Local first, because I always have been

This part is old. I ran Minecraft servers in middle school. I have always preferred owning the box to renting it. So when I learned Docker, then Proxmox, then how to run a real homelab on bare metal with a Debian container per service, it was not a pivot. It was permission. The kid who wanted his own server finally had the skill to self host an entire stack and a reason to: software ownership should not cost a subscription.

That is the whole philosophy.

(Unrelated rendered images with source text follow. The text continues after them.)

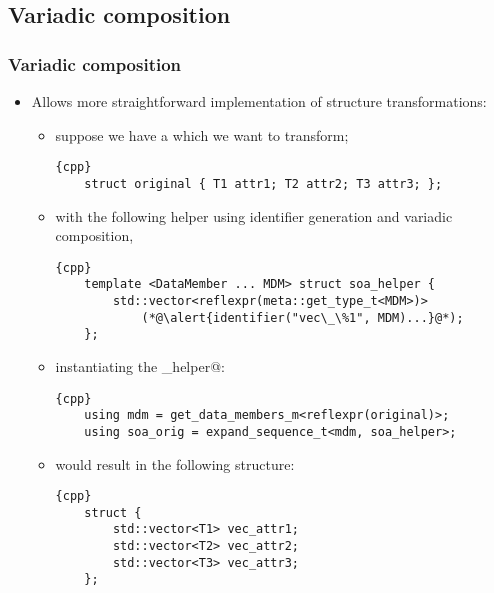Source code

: \documentclass[compress,table,xcolor=table]{beamer}
\begin{document}
\subsection{Variadic composition}
\begin{frame}[fragile]
\frametitle{Variadic composition}
  \scriptsize
  \begin{itemize}
    \item Allows more straightforward implementation of structure transformations:
    \begin{itemize}
      \item suppose we have a \verb@struct@ which we want to transform;
      \begin{lstlisting}{cpp}
	struct original { T1 attr1; T2 attr2; T3 attr3; };
      \end{lstlisting}
      \item with the following helper using identifier generation and variadic
        composition,
      \begin{lstlisting}{cpp}
	template <DataMember ... MDM> struct soa_helper {
	    std::vector<reflexpr(meta::get_type_t<MDM>)>
	        (*@\alert{identifier("vec\_\%1", MDM)...}@*);
	};
      \end{lstlisting}
      \item instantiating the \verb@soa_helper@:
      \begin{lstlisting}{cpp}
	using mdm = get_data_members_m<reflexpr(original)>;
	using soa_orig = expand_sequence_t<mdm, soa_helper>;
      \end{lstlisting}
      \item would result in the following structure:
      \begin{lstlisting}{cpp}
	struct {
	    std::vector<T1> vec_attr1;
	    std::vector<T2> vec_attr2;
	    std::vector<T3> vec_attr3;
	};
      \end{lstlisting}
    \end{itemize}
  \end{itemize}
\end{frame}
\end{document}
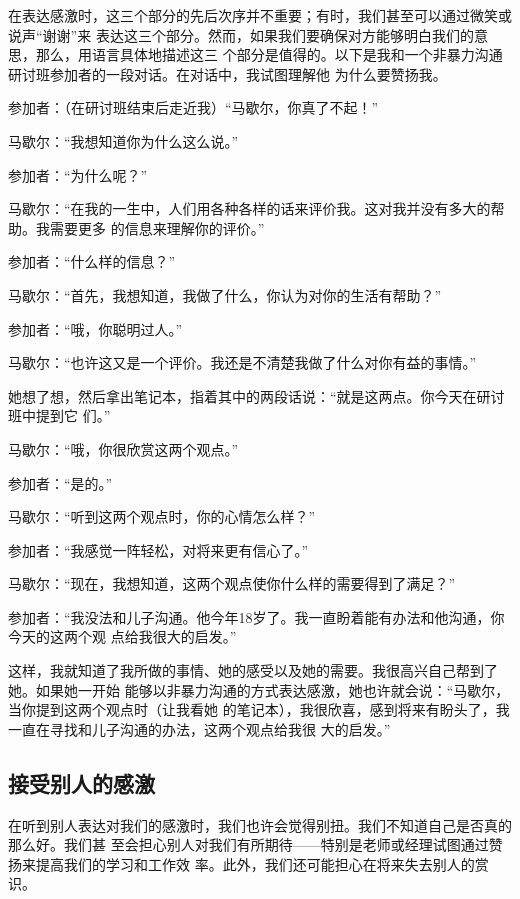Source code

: \documentclass{ctexart}
\renewenvironment{quotation}{\setlength{\parskip}{0.5em}\setstretch{1.5}\kaishu\zihao{-5}\setlength{\parindent}{1em}}{\vspace{1em}}
\begin{document}
在表达感激时，这三个部分的先后次序并不重要；有时，我们甚至可以通过微笑或说声``谢谢''来
表达这三个部分。然而，如果我们要确保对方能够明白我们的意思，那么，用语言具体地描述这三
个部分是值得的。以下是我和一个非暴力沟通研讨班参加者的一段对话。在对话中，我试图理解他
为什么要赞扬我。


\begin{quotation}
	参加者：（在研讨班结束后走近我）``马歇尔，你真了不起！''

	马歇尔：``我想知道你为什么这么说。''

	参加者：``为什么呢？''

	马歇尔：``在我的一生中，人们用各种各样的话来评价我。这对我并没有多大的帮助。我需要更多
	的信息来理解你的评价。''

	参加者：``什么样的信息？''

	马歇尔：``首先，我想知道，我做了什么，你认为对你的生活有帮助？''

	参加者：``哦，你聪明过人。''

	马歇尔：``也许这又是一个评价。我还是不清楚我做了什么对你有益的事情。''

	她想了想，然后拿出笔记本，指着其中的两段话说：``就是这两点。你今天在研讨班中提到它
	们。''

	马歇尔：``哦，你很欣赏这两个观点。''

	参加者：``是的。''

	马歇尔：``听到这两个观点时，你的心情怎么样？''

	参加者：``我感觉一阵轻松，对将来更有信心了。''

	马歇尔：``现在，我想知道，这两个观点使你什么样的需要得到了满足？''

	参加者：``我没法和儿子沟通。他今年18岁了。我一直盼着能有办法和他沟通，你今天的这两个观
	点给我很大的启发。''
\end{quotation}

这样，我就知道了我所做的事情、她的感受以及她的需要。我很高兴自己帮到了她。如果她一开始
能够以非暴力沟通的方式表达感激，她也许就会说：``马歇尔，当你提到这两个观点时（让我看她
的笔记本），我很欣喜，感到将来有盼头了，我一直在寻找和儿子沟通的办法，这两个观点给我很
大的启发。''


\subsection{接受别人的感激}

在听到别人表达对我们的感激时，我们也许会觉得别扭。我们不知道自己是否真的那么好。我们甚
至会担心别人对我们有所期待------特别是老师或经理试图通过赞扬来提高我们的学习和工作效
率。此外，我们还可能担心在将来失去别人的赏识。
\end{document}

Offline first. Local first. No gatekeepers, no paywalls, no cloud when it can be avoided. Tools that keep working when the internet does not. Every repo is the same argument made another way. A local AI gateway so I get my own vLLM without losing a night fighting my junk hardware to make it run. A social feed that replaces Instagram and does not run on your anger. A case study where I took a real client off a $132k a year AWS bill, done free, no NDA, just for the reps. They ghosted me after they took the plan they loved. Their site moved anyway, so I think it shipped. When you cannot afford the cloud, you build things that do not need it.

Year one, for the record

One Year · By The Numbers
40
public repos
12k
clones so far
0.8B
model trained
$20
monthly budget

None of this is large next to a funded company. Not the point. The point is that a year ago I could not use git, the thing that taught me was a game that would not stop crashing, and the budget was pizza money. The rest was showing up daily.

I am marking the anniversary the obvious way: a commit every day this month. If you are where I was a year ago, stuck on a path you were told to want, learning by doing instead of watching, this is the push. The tools have never been more on your side. Pick something. Build it. Let it break.